Aim of the exercise: Using the records below, copy every line that holds the string "系统设置".

Data supplied:

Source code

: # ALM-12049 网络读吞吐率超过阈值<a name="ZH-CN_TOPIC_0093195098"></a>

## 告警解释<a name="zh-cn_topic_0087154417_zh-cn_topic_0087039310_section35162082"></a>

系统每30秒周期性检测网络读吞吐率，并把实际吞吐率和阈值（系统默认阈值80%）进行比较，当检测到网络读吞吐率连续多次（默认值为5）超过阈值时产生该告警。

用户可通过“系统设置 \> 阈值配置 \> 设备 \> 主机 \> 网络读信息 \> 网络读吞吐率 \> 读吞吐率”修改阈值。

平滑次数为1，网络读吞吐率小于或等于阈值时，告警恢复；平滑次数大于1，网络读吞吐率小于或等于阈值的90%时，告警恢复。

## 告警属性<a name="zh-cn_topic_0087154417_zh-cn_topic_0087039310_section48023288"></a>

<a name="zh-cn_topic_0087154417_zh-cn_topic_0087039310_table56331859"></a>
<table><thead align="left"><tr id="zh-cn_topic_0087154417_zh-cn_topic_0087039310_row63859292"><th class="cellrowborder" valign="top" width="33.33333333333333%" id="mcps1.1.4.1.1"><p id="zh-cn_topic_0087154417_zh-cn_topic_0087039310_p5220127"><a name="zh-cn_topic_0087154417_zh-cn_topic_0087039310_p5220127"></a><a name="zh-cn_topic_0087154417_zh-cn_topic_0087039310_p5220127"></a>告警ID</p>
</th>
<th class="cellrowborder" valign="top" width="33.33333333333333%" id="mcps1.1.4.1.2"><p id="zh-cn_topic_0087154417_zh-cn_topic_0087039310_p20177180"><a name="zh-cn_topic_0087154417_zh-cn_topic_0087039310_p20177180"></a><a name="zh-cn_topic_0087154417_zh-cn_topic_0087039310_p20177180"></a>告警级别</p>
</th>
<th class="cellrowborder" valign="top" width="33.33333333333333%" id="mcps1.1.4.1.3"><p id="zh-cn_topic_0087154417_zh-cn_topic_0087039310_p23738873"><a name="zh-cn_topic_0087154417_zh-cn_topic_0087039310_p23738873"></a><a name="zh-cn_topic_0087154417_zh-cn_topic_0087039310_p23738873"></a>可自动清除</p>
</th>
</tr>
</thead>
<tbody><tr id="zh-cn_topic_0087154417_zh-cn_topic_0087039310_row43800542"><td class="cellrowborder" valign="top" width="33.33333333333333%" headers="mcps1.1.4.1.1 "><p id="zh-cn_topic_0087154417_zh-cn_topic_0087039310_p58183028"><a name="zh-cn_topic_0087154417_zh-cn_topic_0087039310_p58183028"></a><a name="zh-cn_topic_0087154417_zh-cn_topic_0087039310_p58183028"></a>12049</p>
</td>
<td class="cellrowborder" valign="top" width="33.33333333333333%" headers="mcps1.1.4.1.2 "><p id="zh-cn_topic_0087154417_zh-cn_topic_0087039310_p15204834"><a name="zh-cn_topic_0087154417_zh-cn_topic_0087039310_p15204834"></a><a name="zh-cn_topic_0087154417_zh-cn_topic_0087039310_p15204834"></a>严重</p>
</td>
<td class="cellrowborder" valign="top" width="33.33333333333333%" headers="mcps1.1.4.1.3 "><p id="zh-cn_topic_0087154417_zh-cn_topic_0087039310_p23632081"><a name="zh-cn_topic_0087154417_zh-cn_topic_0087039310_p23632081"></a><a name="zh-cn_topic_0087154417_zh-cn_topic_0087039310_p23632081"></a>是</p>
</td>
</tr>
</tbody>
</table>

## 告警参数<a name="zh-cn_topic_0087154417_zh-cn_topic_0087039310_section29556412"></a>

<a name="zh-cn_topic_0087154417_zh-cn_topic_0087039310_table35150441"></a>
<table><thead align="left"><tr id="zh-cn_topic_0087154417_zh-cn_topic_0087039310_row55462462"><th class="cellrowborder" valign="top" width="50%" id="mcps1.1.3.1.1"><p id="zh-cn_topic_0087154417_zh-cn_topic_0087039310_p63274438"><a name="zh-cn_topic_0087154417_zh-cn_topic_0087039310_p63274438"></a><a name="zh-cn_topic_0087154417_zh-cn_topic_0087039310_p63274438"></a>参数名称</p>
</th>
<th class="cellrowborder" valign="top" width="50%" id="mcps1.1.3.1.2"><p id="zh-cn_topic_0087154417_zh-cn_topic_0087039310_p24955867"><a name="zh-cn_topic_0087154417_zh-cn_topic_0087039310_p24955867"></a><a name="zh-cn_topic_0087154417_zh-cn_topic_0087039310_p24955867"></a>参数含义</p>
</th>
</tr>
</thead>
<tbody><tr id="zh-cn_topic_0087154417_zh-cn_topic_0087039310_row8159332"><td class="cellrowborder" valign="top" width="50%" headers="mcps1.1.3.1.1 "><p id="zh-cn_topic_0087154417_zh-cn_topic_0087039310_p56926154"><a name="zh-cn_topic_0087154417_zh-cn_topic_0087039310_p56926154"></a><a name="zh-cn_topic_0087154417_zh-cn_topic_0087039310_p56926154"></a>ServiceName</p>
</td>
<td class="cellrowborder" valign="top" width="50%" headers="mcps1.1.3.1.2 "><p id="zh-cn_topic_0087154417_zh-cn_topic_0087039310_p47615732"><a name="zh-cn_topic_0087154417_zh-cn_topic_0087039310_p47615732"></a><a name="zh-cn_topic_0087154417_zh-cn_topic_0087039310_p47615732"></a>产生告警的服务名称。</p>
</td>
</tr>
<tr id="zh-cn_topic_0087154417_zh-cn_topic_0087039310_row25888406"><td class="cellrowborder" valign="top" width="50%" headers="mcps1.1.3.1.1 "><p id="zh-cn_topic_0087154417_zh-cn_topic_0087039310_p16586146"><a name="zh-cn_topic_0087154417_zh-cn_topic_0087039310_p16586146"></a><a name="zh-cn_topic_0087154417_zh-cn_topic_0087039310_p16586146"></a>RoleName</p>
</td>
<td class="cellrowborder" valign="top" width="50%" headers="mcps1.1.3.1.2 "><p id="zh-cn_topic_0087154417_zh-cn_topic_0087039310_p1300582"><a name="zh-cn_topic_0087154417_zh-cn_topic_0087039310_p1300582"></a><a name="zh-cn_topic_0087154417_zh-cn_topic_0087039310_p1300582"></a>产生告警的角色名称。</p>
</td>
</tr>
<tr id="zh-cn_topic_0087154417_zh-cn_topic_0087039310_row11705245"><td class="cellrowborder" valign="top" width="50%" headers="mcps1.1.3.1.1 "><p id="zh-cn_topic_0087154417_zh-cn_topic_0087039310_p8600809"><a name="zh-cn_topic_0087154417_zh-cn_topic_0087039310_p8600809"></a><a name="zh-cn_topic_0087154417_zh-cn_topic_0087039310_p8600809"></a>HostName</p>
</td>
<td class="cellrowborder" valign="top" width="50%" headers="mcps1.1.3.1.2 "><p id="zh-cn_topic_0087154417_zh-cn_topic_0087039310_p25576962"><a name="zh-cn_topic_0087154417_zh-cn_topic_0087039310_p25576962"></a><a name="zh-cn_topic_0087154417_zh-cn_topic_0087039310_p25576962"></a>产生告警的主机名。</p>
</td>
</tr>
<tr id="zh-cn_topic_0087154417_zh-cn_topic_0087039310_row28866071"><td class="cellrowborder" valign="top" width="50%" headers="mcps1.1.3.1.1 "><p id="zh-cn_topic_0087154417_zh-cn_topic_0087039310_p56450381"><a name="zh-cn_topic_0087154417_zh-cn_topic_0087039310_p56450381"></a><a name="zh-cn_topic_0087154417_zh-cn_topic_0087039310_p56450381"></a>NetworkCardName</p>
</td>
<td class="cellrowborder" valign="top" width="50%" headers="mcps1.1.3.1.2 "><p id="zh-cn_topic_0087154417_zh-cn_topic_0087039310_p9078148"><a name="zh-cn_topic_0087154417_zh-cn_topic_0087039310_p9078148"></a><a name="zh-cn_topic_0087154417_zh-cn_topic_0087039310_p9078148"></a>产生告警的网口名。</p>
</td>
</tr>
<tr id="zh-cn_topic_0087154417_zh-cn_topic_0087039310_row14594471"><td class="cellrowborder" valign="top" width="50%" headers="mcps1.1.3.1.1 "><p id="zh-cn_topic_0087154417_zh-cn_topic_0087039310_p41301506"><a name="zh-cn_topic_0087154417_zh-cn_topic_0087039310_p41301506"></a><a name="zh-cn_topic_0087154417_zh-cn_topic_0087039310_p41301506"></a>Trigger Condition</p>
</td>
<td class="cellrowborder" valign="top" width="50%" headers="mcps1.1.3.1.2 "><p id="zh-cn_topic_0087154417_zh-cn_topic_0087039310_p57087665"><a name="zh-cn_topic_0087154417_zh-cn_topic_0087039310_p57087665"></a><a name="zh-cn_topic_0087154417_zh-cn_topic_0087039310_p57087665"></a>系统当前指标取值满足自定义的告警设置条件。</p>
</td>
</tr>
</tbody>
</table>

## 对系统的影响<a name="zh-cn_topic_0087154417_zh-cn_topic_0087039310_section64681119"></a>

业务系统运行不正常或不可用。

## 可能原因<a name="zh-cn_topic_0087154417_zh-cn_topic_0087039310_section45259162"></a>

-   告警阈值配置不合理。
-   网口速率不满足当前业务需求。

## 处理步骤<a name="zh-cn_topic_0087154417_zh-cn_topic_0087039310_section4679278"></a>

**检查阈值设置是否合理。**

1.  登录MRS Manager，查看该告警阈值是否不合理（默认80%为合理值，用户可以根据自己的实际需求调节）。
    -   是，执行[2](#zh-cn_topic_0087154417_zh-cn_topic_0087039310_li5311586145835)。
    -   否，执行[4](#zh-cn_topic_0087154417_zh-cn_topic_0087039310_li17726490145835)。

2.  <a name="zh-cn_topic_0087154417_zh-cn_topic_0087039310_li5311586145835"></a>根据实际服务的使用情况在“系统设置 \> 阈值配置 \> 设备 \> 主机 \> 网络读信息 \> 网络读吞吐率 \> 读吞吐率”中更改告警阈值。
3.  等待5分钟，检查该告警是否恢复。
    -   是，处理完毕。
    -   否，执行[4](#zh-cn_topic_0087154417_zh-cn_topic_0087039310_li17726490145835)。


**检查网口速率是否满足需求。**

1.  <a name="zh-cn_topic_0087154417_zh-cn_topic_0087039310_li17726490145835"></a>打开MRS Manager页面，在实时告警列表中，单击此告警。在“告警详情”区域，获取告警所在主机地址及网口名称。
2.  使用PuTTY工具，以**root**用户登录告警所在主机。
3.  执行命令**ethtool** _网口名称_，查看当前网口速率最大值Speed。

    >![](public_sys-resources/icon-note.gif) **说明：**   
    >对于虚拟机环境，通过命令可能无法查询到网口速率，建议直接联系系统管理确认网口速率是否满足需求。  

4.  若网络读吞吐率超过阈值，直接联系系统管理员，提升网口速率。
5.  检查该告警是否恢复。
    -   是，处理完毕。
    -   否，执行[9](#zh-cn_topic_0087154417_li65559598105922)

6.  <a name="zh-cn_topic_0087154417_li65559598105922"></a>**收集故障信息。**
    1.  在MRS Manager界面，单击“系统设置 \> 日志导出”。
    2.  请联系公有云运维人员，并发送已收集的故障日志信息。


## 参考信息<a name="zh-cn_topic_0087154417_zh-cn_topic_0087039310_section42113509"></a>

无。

Reply to the exercise:
用户可通过“系统设置 \> 阈值配置 \> 设备 \> 主机 \> 网络读信息 \> 网络读吞吐率 \> 读吞吐率”修改阈值。
2.  <a name="zh-cn_topic_0087154417_zh-cn_topic_0087039310_li5311586145835"></a>根据实际服务的使用情况在“系统设置 \> 阈值配置 \> 设备 \> 主机 \> 网络读信息 \> 网络读吞吐率 \> 读吞吐率”中更改告警阈值。
    1.  在MRS Manager界面，单击“系统设置 \> 日志导出”。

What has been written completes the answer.